▶ **Exercise brief**
Start at the first line of the material below and retype each line through the one containing "#### 一、非计算机专业的大一", exactly.

────────────────────────────────────────

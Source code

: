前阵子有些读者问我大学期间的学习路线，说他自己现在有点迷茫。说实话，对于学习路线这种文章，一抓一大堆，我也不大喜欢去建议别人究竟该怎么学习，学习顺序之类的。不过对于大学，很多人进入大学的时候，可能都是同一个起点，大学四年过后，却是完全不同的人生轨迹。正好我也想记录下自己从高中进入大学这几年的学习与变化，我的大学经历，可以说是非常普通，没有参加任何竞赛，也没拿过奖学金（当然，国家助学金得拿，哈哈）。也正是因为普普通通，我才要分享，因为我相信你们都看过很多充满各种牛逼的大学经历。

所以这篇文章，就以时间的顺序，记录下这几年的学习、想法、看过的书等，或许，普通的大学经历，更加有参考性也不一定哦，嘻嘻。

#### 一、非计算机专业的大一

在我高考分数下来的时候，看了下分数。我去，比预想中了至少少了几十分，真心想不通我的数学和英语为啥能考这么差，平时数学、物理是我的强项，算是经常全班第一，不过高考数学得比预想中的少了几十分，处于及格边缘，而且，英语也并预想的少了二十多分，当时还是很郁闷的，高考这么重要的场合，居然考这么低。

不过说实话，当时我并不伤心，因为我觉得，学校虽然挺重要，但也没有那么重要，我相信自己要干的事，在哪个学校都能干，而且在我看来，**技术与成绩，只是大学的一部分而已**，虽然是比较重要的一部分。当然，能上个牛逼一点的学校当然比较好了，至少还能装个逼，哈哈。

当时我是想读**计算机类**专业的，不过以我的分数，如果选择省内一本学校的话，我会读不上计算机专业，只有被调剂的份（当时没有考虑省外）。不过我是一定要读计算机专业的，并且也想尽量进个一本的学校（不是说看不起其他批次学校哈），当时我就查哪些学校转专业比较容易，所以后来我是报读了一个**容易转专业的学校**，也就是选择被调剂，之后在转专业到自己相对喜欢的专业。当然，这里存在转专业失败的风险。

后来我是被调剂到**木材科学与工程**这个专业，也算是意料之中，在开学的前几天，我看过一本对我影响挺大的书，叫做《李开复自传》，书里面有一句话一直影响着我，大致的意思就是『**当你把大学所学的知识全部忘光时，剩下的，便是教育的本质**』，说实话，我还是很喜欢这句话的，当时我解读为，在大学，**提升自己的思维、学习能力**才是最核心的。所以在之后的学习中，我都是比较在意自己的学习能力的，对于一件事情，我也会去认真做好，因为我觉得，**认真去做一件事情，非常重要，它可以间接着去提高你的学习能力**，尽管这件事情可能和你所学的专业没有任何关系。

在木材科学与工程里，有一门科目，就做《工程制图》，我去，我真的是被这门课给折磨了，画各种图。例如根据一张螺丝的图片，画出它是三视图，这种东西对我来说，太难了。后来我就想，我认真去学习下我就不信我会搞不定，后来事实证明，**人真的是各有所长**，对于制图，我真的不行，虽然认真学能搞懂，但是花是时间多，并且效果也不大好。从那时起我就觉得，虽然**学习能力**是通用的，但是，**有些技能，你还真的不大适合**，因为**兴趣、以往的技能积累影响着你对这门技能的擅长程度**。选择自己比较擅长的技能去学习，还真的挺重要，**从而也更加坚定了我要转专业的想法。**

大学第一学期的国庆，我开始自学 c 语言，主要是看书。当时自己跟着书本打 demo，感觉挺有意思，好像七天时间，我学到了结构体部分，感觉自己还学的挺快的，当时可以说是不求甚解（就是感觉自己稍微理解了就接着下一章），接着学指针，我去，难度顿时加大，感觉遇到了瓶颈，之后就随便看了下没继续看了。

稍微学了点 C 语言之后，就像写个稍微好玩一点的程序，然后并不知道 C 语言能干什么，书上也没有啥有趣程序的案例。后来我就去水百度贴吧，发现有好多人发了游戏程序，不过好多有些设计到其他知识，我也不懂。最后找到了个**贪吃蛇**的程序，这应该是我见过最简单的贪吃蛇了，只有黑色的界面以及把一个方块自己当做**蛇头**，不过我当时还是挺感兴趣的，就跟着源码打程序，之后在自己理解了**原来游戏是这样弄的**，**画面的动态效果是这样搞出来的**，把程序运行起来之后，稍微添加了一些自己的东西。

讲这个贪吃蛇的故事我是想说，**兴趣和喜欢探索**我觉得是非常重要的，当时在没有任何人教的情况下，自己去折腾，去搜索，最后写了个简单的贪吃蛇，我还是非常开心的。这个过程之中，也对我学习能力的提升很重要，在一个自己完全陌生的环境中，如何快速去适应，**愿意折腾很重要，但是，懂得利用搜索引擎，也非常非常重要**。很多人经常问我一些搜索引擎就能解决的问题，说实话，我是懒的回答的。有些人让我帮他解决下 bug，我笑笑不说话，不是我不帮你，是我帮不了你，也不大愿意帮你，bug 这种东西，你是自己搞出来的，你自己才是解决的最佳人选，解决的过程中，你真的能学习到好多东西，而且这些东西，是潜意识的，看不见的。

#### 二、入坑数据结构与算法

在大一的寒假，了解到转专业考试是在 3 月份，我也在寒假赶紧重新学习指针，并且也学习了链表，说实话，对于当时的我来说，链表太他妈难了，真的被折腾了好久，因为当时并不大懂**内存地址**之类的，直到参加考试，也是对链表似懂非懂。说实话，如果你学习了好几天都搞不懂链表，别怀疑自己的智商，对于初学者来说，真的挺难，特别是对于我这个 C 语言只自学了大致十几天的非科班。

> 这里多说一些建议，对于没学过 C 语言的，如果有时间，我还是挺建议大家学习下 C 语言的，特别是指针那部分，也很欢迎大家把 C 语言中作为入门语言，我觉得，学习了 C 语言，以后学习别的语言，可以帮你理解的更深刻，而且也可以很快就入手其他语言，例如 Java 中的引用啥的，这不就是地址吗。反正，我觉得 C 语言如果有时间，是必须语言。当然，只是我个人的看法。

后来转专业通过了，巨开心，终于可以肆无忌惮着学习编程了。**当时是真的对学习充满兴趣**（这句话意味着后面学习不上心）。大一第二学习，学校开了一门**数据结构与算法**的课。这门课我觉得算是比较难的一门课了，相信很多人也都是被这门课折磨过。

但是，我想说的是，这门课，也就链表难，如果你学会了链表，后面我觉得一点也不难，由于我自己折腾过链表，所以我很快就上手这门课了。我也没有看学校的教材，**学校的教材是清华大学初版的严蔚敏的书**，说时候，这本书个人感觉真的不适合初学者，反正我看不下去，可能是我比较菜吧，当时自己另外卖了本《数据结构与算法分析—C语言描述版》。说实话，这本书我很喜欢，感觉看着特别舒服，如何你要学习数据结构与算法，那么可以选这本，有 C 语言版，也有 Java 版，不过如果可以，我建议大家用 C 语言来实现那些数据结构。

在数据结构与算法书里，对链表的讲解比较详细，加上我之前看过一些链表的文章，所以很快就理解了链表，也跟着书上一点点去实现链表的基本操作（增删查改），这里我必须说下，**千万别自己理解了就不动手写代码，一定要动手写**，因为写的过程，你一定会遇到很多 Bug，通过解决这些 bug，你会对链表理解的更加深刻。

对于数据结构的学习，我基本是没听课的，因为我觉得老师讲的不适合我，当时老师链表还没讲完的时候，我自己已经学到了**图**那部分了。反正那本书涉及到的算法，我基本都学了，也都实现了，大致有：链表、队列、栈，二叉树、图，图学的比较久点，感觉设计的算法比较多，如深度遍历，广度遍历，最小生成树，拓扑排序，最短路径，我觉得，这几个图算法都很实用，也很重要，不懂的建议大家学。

────────────────────────────────────────

▶ **Exercise solution**
Source code

:前阵子有些读者问我大学期间的学习路线，说他自己现在有点迷茫。说实话，对于学习路线这种文章，一抓一大堆，我也不大喜欢去建议别人究竟该怎么学习，学习顺序之类的。不过对于大学，很多人进入大学的时候，可能都是同一个起点，大学四年过后，却是完全不同的人生轨迹。正好我也想记录下自己从高中进入大学这几年的学习与变化，我的大学经历，可以说是非常普通，没有参加任何竞赛，也没拿过奖学金（当然，国家助学金得拿，哈哈）。也正是因为普普通通，我才要分享，因为我相信你们都看过很多充满各种牛逼的大学经历。

所以这篇文章，就以时间的顺序，记录下这几年的学习、想法、看过的书等，或许，普通的大学经历，更加有参考性也不一定哦，嘻嘻。

#### 一、非计算机专业的大一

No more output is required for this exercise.